[Assigned task] Read the data below line by line and copy each one with "función" in it.

[Supplied information]

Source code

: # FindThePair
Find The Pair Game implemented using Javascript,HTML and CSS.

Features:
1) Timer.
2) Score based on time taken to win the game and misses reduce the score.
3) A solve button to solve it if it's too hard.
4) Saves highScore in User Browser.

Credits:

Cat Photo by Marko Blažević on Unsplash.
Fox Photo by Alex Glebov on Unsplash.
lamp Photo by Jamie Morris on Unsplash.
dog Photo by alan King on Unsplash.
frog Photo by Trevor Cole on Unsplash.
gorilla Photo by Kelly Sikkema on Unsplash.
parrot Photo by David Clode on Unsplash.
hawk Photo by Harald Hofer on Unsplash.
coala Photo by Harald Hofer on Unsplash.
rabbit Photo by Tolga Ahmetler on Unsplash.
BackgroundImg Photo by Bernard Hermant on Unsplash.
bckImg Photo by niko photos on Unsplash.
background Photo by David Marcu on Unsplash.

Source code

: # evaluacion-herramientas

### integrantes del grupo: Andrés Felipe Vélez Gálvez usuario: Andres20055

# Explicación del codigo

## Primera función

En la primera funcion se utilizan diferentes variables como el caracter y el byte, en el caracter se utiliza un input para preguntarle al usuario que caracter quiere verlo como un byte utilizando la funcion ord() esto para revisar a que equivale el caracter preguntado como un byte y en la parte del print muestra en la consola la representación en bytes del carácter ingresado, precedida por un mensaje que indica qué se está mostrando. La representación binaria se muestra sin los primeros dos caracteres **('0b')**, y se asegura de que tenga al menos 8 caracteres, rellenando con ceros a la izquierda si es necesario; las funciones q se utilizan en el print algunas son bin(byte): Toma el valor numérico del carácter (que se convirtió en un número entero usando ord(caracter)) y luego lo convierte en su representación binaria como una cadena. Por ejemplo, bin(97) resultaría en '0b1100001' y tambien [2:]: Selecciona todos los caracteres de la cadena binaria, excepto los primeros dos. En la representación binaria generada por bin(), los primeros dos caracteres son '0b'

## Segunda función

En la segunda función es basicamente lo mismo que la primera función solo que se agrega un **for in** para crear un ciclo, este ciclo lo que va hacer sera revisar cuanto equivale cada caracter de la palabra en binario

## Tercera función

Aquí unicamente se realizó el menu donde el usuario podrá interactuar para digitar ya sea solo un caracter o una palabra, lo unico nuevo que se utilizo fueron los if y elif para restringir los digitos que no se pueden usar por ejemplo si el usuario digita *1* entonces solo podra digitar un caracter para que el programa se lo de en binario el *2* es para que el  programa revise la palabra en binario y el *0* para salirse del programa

[Task result]
## Primera función
## Segunda función
En la segunda función es basicamente lo mismo que la primera función solo que se agrega un **for in** para crear un ciclo, este ciclo lo que va hacer sera revisar cuanto equivale cada caracter de la palabra en binario
## Tercera función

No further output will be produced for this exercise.